Friday, September 23, 2005
I finally managed to score a decent Mandarin conversation at Brown. The guy was sitting next to me in math class, obviously bored because he kept doodling little parallelograms all over his notes. I was doodling kanji on mine. He noticed and mistook my random scribblings for Chinese characters (even though they were appended by hiragana), so when the class ended he asked me, in Mandarin, if I was from China. Since opportunities to converse in Mandarin don't present themselves too often (PRCs want to speak English, the Hongkongers mostly speak perfectly Americanised English and/or Cantonese, most of the ABCs have lost the language, and Singaporeans always use Singlish what), I happily replied in Mandarin and it went on from there, all the way across the campus to my next class.
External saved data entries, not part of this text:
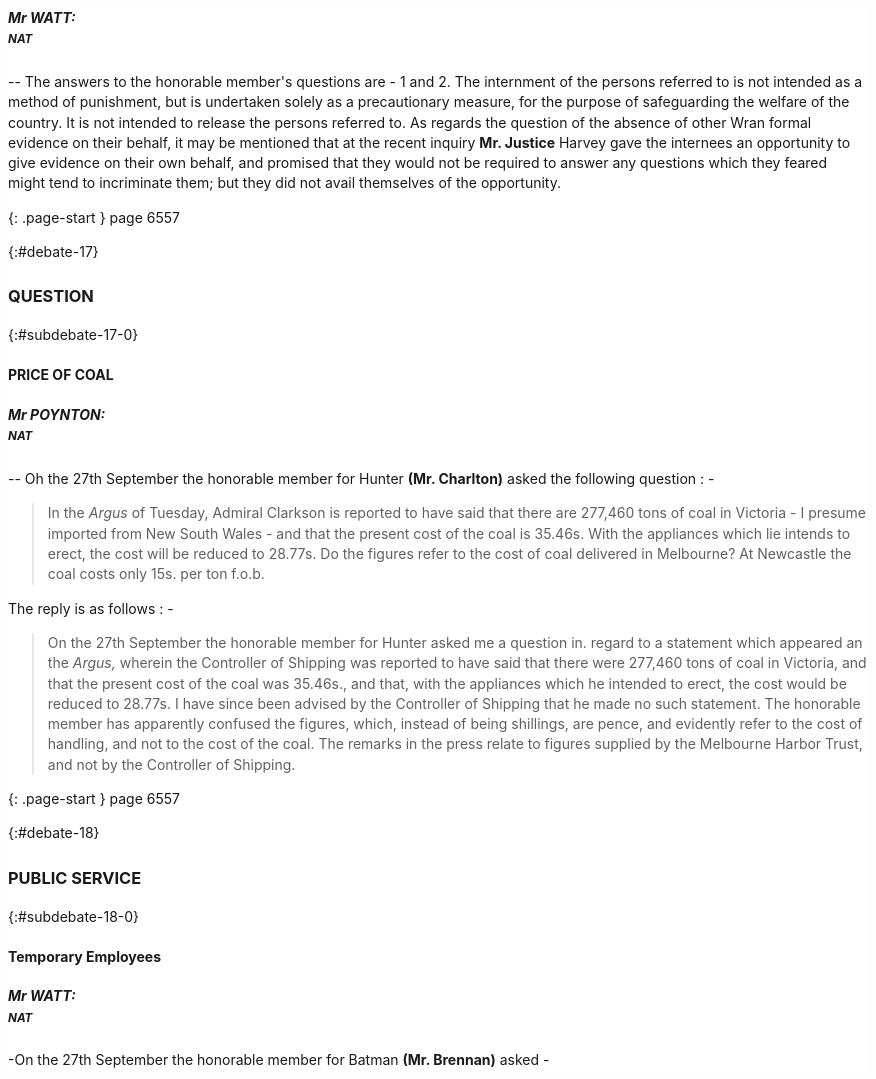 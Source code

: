 ##### Mr WATT:<br><small class="text-muted">NAT</small>

-- The answers to the honorable member's questions are - 1 and 2. The internment of the persons referred to is not intended as a method of punishment, but is undertaken solely as a precautionary measure, for the purpose of safeguarding the welfare of the country. It is not intended to release the persons referred to. As regards the question of the absence of other Wran formal evidence on their behalf, it may be mentioned that at the recent inquiry  **Mr. Justice**  Harvey gave the internees an opportunity to give evidence on their own behalf, and promised that they would not be required to answer any questions which they feared might tend to incriminate them; but they did not avail themselves of the opportunity. 

{: .page-start }
page 6557

{:#debate-17}
### QUESTION

{:#subdebate-17-0}
#### PRICE OF COAL

##### Mr POYNTON:<br><small class="text-muted">NAT</small>

-- Oh the 27th September the honorable member for Hunter  **(Mr. Charlton)**  asked the following question : - 

  >In the  *Argus*  of Tuesday, Admiral Clarkson is reported to have said that there are 277,460 tons of coal in Victoria - I presume imported from New South Wales - and that the present cost of the coal is 35.46s. With the appliances which lie intends to erect, the cost will be reduced to 28.77s. Do the figures refer to the cost of coal delivered in Melbourne? At Newcastle the coal costs only 15s. per ton f.o.b. 

The reply is as follows : - 

  >On the 27th September the honorable member for Hunter asked me a question in. regard to a statement which appeared an the  *Argus,*  wherein the Controller of Shipping was reported to have said that there were 277,460 tons of coal in Victoria, and that the present cost of the coal was 35.46s., and that, with the appliances which he intended to erect, the cost would be reduced to 28.77s. I have since been advised by the Controller of Shipping that he made no such statement. The honorable member has apparently confused the figures, which, instead of being shillings, are pence, and evidently refer to the cost of handling, and not to the cost of the coal. The remarks in the press relate to figures supplied by the Melbourne Harbor Trust, and not by the Controller of Shipping. 

{: .page-start }
page 6557

{:#debate-18}
### PUBLIC SERVICE

{:#subdebate-18-0}
#### Temporary Employees

##### Mr WATT:<br><small class="text-muted">NAT</small>

-On the 27th September the honorable member for Batman  **(Mr. Brennan)**  asked - 
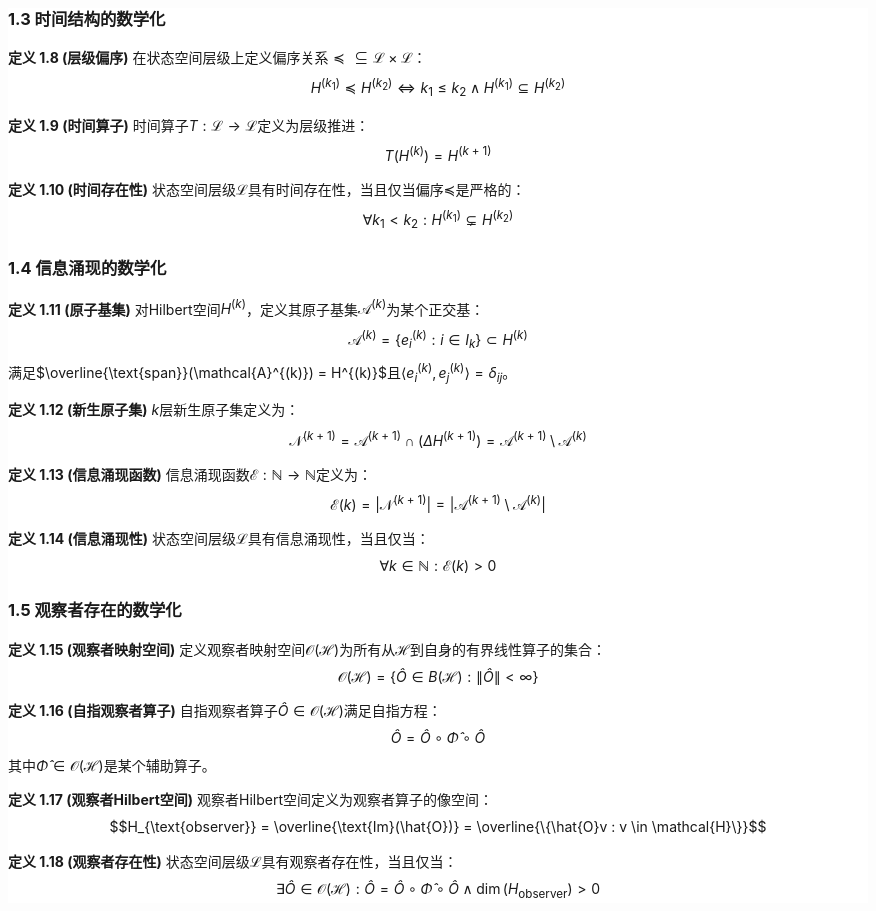 ### 1.3 时间结构的数学化

**定义 1.8 (层级偏序)**
在状态空间层级上定义偏序关系$\preceq \subseteq \mathcal{L} \times \mathcal{L}$：
$$H^{(k_1)} \preceq H^{(k_2)} \Leftrightarrow k_1 \leq k_2 \land H^{(k_1)} \subseteq H^{(k_2)}$$

**定义 1.9 (时间算子)**
时间算子$T: \mathcal{L} \to \mathcal{L}$定义为层级推进：
$$T(H^{(k)}) = H^{(k+1)}$$

**定义 1.10 (时间存在性)**
状态空间层级$\mathcal{L}$具有时间存在性，当且仅当偏序$\preceq$是严格的：
$$\forall k_1 < k_2: H^{(k_1)} \subsetneq H^{(k_2)}$$

### 1.4 信息涌现的数学化

**定义 1.11 (原子基集)**
对Hilbert空间$H^{(k)}$，定义其原子基集$\mathcal{A}^{(k)}$为某个正交基：
$$\mathcal{A}^{(k)} = \{e_i^{(k)} : i \in I_k\} \subset H^{(k)}$$
满足$\overline{\text{span}}(\mathcal{A}^{(k)}) = H^{(k)}$且$\langle e_i^{(k)}, e_j^{(k)}\rangle = \delta_{ij}$。

**定义 1.12 (新生原子集)**
$k$层新生原子集定义为：
$$\mathcal{N}^{(k+1)} = \mathcal{A}^{(k+1)} \cap (\Delta H^{(k+1)}) = \mathcal{A}^{(k+1)} \setminus \mathcal{A}^{(k)}$$

**定义 1.13 (信息涌现函数)**
信息涌现函数$\mathcal{E}: \mathbb{N} \to \mathbb{N}$定义为：
$$\mathcal{E}(k) = |\mathcal{N}^{(k+1)}| = |\mathcal{A}^{(k+1)} \setminus \mathcal{A}^{(k)}|$$

**定义 1.14 (信息涌现性)**
状态空间层级$\mathcal{L}$具有信息涌现性，当且仅当：
$$\forall k \in \mathbb{N}: \mathcal{E}(k) > 0$$

### 1.5 观察者存在的数学化

**定义 1.15 (观察者映射空间)**
定义观察者映射空间$\mathcal{O}(\mathcal{H})$为所有从$\mathcal{H}$到自身的有界线性算子的集合：
$$\mathcal{O}(\mathcal{H}) = \{\hat{O} \in B(\mathcal{H}) : \|\hat{O}\| < \infty\}$$

**定义 1.16 (自指观察者算子)**
自指观察者算子$\hat{O} \in \mathcal{O}(\mathcal{H})$满足自指方程：
$$\hat{O} = \hat{O} \circ \hat{\Phi} \circ \hat{O}$$
其中$\hat{\Phi} \in \mathcal{O}(\mathcal{H})$是某个辅助算子。

**定义 1.17 (观察者Hilbert空间)**
观察者Hilbert空间定义为观察者算子的像空间：
$$H_{\text{observer}} = \overline{\text{Im}(\hat{O})} = \overline{\{\hat{O}v : v \in \mathcal{H}\}}$$

**定义 1.18 (观察者存在性)**
状态空间层级$\mathcal{L}$具有观察者存在性，当且仅当：
$$\exists \hat{O} \in \mathcal{O}(\mathcal{H}): \hat{O} = \hat{O} \circ \hat{\Phi} \circ \hat{O} \land \dim(H_{\text{observer}}) > 0$$
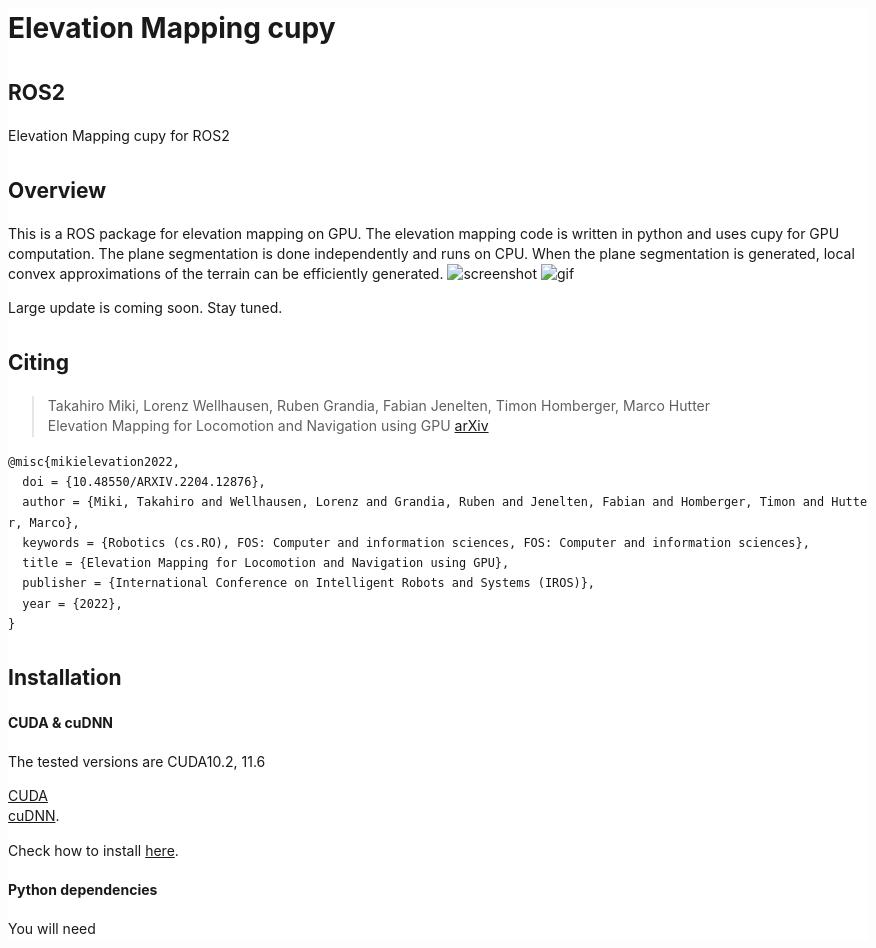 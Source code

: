 # Elevation Mapping cupy

## ROS2
Elevation Mapping cupy for ROS2

## Overview

This is a ROS package for elevation mapping on GPU. The elevation mapping code is written in python and uses cupy for GPU computation. The
plane segmentation is done independently and runs on CPU. When the plane segmentation is generated, local convex approximations of the
terrain can be efficiently generated.
![screenshot](doc/main_repo.png)
![gif](doc/convex_approximation.gif)

Large update is coming soon. Stay tuned.

## Citing

> Takahiro Miki, Lorenz Wellhausen, Ruben Grandia, Fabian Jenelten, Timon Homberger, Marco Hutter  
> Elevation Mapping for Locomotion and Navigation using GPU  [arXiv](https://arxiv.org/abs/2204.12876)

```
@misc{mikielevation2022,
  doi = {10.48550/ARXIV.2204.12876},
  author = {Miki, Takahiro and Wellhausen, Lorenz and Grandia, Ruben and Jenelten, Fabian and Homberger, Timon and Hutter, Marco},
  keywords = {Robotics (cs.RO), FOS: Computer and information sciences, FOS: Computer and information sciences},
  title = {Elevation Mapping for Locomotion and Navigation using GPU},
  publisher = {International Conference on Intelligent Robots and Systems (IROS)},
  year = {2022},
}
```

## Installation

#### CUDA & cuDNN

The tested versions are CUDA10.2, 11.6

[CUDA](https://docs.nvidia.com/cuda/cuda-installation-guide-linux/index.html#ubuntu-installation)  
[cuDNN](https://docs.nvidia.com/deeplearning/sdk/cudnn-install/index.html#install-linux).

Check how to install [here](doc/cuda-installation.md).

#### Python dependencies

You will need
My new conversational partner was an American-born Taiwanese, so the accent difference wasn't much of a problem. And we did not lapse into English
at all, (except for place names, of course, but that's forgivable), even upon hitting awkward snags where our fluency proved lacking. I hope this new acquaintance goes somewhere, though - I'm
sick of being a social underachiever, capable only of conducting annoyingly cliched conversations while people bond all around me but never
with me. It's been - what? - 4 weeks already, and I do try, but somehow things never seem to go anywhere.
Inanely anal internal dialogue, courtesy of a brain pumped up on caffeine:
- My social life sucks. I need to make a conscious effort to be less self-conscious.
- Isn't that rather paradoxical?
- I'll have to remember not to be so self-conscious about it, then.